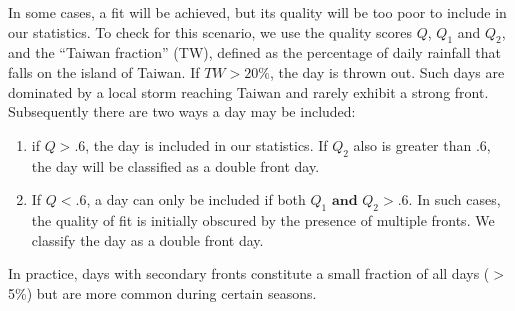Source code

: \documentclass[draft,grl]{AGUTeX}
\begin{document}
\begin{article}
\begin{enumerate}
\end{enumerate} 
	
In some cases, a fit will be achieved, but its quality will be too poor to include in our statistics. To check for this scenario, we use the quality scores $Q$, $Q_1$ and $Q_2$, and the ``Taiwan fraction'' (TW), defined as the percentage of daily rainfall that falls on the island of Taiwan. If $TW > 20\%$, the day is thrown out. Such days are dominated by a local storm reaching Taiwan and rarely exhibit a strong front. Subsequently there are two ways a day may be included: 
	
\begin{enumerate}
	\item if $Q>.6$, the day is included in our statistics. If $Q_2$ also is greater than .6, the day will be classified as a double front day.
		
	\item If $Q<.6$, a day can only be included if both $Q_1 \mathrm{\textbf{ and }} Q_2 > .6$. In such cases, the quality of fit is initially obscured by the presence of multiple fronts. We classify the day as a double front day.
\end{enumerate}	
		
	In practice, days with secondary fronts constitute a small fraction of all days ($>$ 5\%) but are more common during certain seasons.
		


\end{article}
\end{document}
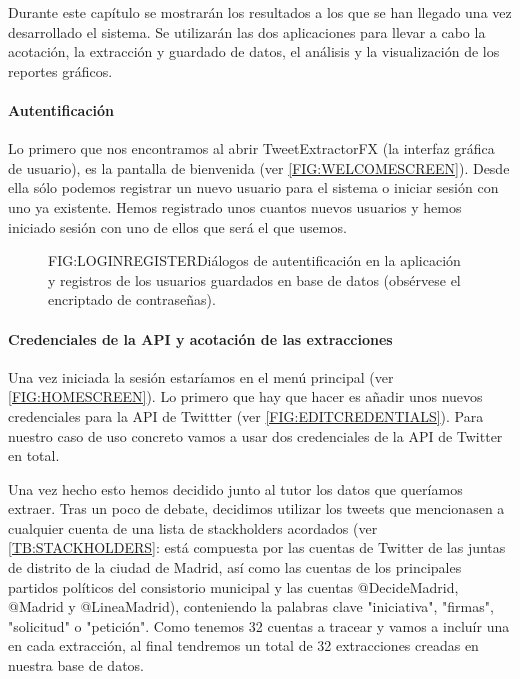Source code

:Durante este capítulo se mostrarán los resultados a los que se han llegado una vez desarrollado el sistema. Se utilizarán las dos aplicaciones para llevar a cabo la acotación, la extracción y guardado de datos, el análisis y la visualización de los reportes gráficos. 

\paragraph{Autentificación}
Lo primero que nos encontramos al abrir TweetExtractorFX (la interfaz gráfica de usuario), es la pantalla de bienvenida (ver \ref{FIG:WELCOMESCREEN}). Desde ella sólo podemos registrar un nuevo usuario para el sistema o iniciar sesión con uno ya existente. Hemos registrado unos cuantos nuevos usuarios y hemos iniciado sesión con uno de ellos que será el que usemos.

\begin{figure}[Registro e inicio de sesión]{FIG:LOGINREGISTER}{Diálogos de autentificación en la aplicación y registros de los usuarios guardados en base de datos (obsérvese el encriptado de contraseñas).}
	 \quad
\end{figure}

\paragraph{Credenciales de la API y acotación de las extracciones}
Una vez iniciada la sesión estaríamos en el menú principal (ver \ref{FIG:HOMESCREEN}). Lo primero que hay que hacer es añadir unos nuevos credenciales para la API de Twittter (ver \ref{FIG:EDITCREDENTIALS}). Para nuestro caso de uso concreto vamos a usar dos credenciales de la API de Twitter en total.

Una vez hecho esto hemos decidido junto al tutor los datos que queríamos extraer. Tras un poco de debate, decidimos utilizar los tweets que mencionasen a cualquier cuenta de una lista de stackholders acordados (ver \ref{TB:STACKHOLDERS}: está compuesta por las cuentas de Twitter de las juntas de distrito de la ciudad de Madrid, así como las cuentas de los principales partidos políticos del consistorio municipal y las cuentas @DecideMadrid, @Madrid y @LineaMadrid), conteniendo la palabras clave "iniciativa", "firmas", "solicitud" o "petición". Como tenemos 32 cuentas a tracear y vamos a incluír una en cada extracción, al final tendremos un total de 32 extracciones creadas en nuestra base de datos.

==

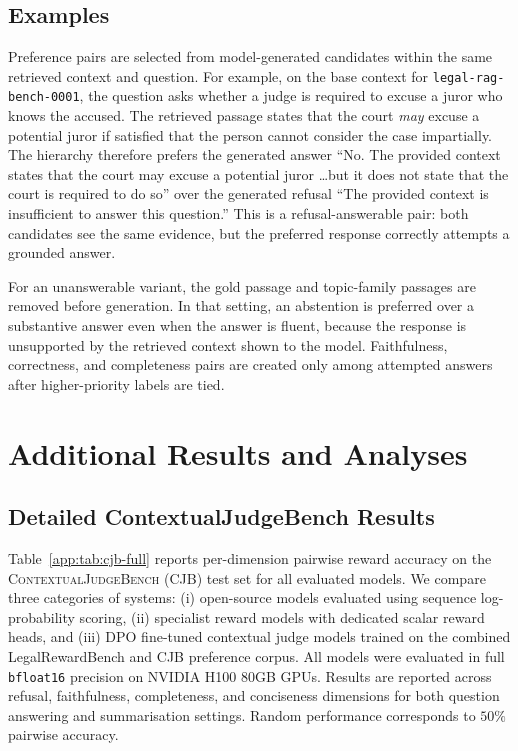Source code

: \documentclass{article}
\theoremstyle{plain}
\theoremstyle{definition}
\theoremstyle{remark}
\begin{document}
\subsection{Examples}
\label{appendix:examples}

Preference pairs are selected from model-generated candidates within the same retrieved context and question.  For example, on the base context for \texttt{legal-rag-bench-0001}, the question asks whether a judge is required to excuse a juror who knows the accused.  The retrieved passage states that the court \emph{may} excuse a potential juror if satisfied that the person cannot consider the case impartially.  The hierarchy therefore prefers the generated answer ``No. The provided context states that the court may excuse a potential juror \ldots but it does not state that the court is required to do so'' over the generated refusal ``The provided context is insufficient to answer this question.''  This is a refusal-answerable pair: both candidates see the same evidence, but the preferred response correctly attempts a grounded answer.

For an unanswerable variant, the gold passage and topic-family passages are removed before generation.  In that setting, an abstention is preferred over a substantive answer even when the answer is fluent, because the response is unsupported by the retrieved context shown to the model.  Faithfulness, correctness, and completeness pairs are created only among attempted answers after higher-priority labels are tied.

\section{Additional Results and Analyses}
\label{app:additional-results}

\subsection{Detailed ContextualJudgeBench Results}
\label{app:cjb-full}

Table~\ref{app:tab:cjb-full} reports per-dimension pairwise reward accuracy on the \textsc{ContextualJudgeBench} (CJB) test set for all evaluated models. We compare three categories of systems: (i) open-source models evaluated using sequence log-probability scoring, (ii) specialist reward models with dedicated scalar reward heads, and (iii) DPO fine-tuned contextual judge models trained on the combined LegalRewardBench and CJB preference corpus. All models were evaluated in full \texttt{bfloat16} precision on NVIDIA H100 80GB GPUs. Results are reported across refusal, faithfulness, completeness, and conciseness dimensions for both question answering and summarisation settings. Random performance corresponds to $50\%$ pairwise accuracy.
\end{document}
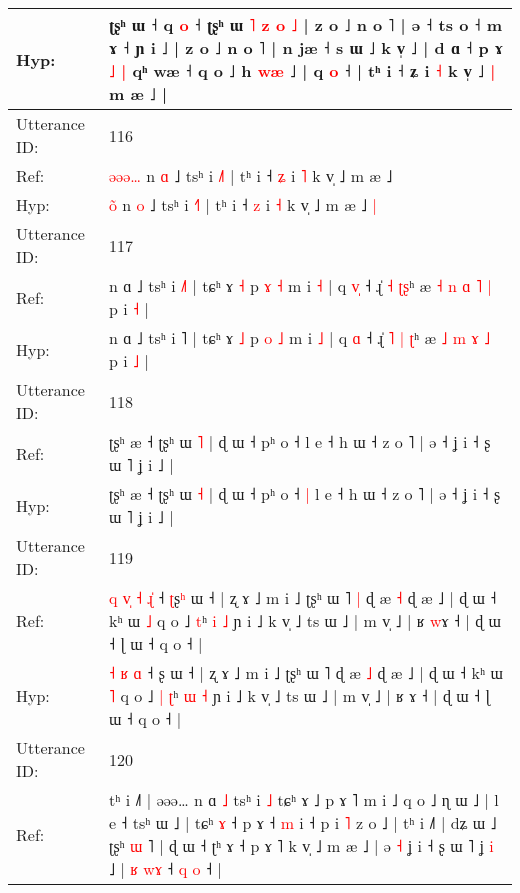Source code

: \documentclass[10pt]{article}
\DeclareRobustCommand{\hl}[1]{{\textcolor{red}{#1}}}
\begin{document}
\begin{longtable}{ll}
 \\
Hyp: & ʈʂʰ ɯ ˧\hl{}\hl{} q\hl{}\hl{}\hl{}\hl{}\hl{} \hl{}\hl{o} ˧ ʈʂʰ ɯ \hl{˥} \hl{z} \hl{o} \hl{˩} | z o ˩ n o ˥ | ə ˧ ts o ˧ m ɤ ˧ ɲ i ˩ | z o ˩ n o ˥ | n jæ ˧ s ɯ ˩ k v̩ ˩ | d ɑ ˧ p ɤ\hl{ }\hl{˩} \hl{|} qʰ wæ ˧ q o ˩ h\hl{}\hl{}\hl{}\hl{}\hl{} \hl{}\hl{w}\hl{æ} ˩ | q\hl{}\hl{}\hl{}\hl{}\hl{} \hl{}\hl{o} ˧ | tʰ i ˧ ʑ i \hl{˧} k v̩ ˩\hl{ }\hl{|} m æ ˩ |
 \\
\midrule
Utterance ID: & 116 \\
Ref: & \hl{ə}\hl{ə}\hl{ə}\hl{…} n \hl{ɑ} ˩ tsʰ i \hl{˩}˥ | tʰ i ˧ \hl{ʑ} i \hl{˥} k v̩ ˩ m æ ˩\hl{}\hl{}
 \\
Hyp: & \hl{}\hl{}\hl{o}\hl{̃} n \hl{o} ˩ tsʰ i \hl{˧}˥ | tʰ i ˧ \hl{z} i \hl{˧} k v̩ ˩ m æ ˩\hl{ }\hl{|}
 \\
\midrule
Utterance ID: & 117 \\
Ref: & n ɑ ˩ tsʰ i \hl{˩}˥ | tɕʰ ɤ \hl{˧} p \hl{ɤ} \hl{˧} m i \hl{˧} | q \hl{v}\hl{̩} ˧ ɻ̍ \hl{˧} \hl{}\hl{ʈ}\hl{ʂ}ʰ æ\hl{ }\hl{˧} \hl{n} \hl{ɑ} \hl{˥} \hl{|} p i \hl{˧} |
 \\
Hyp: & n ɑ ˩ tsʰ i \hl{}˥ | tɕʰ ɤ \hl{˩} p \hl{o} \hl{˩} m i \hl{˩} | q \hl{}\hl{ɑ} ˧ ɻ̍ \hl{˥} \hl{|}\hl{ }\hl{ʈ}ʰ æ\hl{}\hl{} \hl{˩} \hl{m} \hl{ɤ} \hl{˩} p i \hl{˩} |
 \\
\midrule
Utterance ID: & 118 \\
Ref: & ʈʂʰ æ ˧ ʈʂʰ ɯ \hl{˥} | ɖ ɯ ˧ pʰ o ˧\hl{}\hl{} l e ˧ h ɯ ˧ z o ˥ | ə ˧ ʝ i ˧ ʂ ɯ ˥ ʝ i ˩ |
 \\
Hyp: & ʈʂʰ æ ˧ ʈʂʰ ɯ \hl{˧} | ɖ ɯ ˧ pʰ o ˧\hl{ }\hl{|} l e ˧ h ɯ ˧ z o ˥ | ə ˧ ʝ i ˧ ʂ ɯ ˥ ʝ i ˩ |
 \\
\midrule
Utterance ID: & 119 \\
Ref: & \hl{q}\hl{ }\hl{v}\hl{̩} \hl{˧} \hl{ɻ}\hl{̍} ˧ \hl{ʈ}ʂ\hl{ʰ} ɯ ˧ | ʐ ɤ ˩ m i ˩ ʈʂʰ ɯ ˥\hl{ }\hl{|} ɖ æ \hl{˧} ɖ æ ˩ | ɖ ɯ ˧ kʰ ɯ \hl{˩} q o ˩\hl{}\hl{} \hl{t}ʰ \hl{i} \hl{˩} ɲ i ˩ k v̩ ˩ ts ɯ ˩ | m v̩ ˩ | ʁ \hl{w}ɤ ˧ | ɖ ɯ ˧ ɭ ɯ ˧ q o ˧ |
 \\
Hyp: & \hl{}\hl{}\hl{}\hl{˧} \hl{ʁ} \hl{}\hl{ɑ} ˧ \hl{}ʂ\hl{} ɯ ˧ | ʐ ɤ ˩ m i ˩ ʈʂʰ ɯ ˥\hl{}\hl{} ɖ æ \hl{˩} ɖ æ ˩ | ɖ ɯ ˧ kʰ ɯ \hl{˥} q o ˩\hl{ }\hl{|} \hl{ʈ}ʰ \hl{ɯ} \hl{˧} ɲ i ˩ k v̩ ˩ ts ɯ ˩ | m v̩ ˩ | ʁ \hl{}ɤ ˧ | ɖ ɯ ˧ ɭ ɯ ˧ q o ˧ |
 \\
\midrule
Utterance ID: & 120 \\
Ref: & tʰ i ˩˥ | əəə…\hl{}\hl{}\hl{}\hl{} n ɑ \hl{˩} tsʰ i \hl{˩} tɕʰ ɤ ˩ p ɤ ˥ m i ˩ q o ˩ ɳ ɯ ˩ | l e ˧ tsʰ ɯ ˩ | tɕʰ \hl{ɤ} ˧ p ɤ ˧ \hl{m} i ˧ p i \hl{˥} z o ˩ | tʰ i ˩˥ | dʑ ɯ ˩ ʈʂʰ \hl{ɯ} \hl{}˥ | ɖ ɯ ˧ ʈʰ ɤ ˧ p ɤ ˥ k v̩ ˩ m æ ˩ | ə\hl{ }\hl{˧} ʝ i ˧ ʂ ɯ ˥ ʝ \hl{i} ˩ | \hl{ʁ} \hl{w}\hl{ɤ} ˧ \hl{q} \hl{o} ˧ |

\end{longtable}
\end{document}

■ YOUR ASSIGNMENT:
State the count of lines holding the string "fronts" in the listing above, and nothing else.

■ RESULT OF THIS EXERCISE:
2